EXERCISE BRIEF. In the entries below, count each line where "diagram" appears. Give the total and nothing more.

MATERIAL SHOWN.

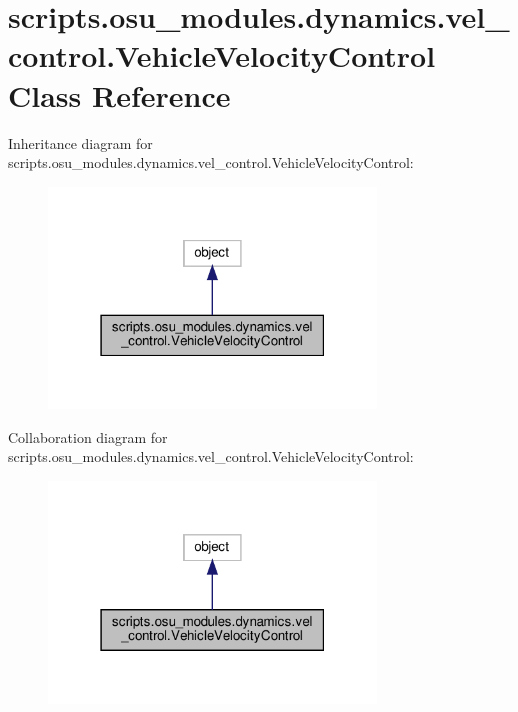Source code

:\hypertarget{classscripts_1_1osu__modules_1_1dynamics_1_1vel__control_1_1VehicleVelocityControl}{}\section{scripts.\+osu\+\_\+modules.\+dynamics.\+vel\+\_\+control.\+Vehicle\+Velocity\+Control Class Reference}
\label{classscripts_1_1osu__modules_1_1dynamics_1_1vel__control_1_1VehicleVelocityControl}


Inheritance diagram for scripts.\+osu\+\_\+modules.\+dynamics.\+vel\+\_\+control.\+Vehicle\+Velocity\+Control\+:
\nopagebreak
\begin{figure}[H]
\begin{center}
\leavevmode
\includegraphics[width=247pt]{d1/d10/classscripts_1_1osu__modules_1_1dynamics_1_1vel__control_1_1VehicleVelocityControl__inherit__graph}
\end{center}
\end{figure}


Collaboration diagram for scripts.\+osu\+\_\+modules.\+dynamics.\+vel\+\_\+control.\+Vehicle\+Velocity\+Control\+:
\nopagebreak
\begin{figure}[H]
\begin{center}
\leavevmode
\includegraphics[width=247pt]{df/de5/classscripts_1_1osu__modules_1_1dynamics_1_1vel__control_1_1VehicleVelocityControl__coll__graph}
\end{center}
\end{figure}
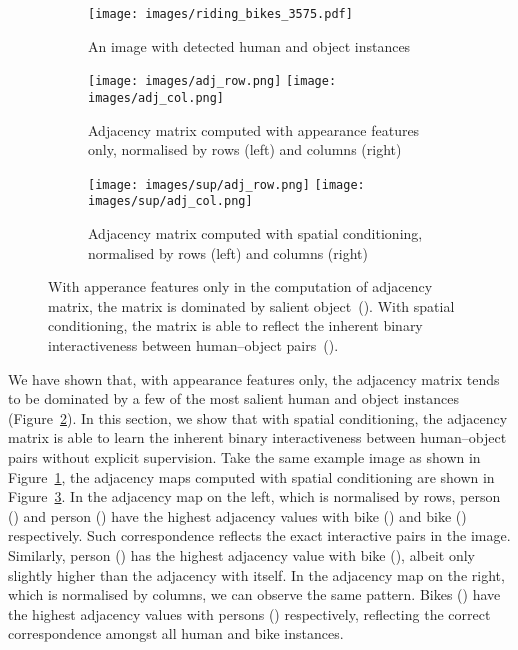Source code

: \documentclass[10pt,twocolumn,letterpaper]{article}
\begin{document}
\begin{figure}[h!]\centering
	\begin{subfigure}[t]{\linewidth}
	   \centering
		\texttt{[image: images/riding\_bikes\_3575.pdf]}
	   \caption{An image with detected human and object instances}
	   \label{fig:sup_riding_bikes}
	\end{subfigure}

	\begin{subfigure}[t]{\linewidth}
		\centering
		 \texttt{[image: images/adj\_row.png]}
		\texttt{[image: images/adj\_col.png]}
		\caption{Adjacency matrix computed with appearance features only, normalised by rows (left) and columns (right)}
		\label{fig:sup_adj_baseline}
	 \end{subfigure}
	
	\begin{subfigure}[t]{\linewidth}
	   \centering
		\texttt{[image: images/sup/adj\_row.png]}
	   \texttt{[image: images/sup/adj\_col.png]}
	   \caption{Adjacency matrix computed with spatial conditioning, normalised by rows (left) and columns (right)}
	   \label{fig:sup_adj}
	\end{subfigure}
	\newline
	\caption{With apperance features only in the computation of adjacency matrix, the matrix is dominated by salient object~(). With spatial conditioning, the matrix is able to reflect the inherent binary interactiveness between human--object pairs~().}
	\label{fig:sc_adj}
 \end{figure}

We have shown that, with appearance features only, the adjacency matrix tends to be dominated by a few of the most salient human and object instances (Figure~\ref{fig:sup_adj_baseline}). In this section, we show that with spatial conditioning, the adjacency matrix is able to learn the inherent binary interactiveness between human--object pairs without explicit supervision. Take the same example image as shown in Figure~\ref{fig:sup_riding_bikes}, the adjacency maps computed with spatial conditioning are shown in Figure~\ref{fig:sup_adj}. In the adjacency map on the left, which is normalised by rows, person () and person () have the highest adjacency values with bike () and bike () respectively. Such correspondence reflects the exact interactive pairs in the image. Similarly, person () has the highest adjacency value with bike (), albeit only slightly higher than the adjacency with itself. In the adjacency map on the right, which is normalised by columns, we can observe the same pattern. Bikes () have the highest adjacency values with persons () respectively, reflecting the correct correspondence amongst all human and bike instances.
\end{document}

EXERCISE ANSWER. 2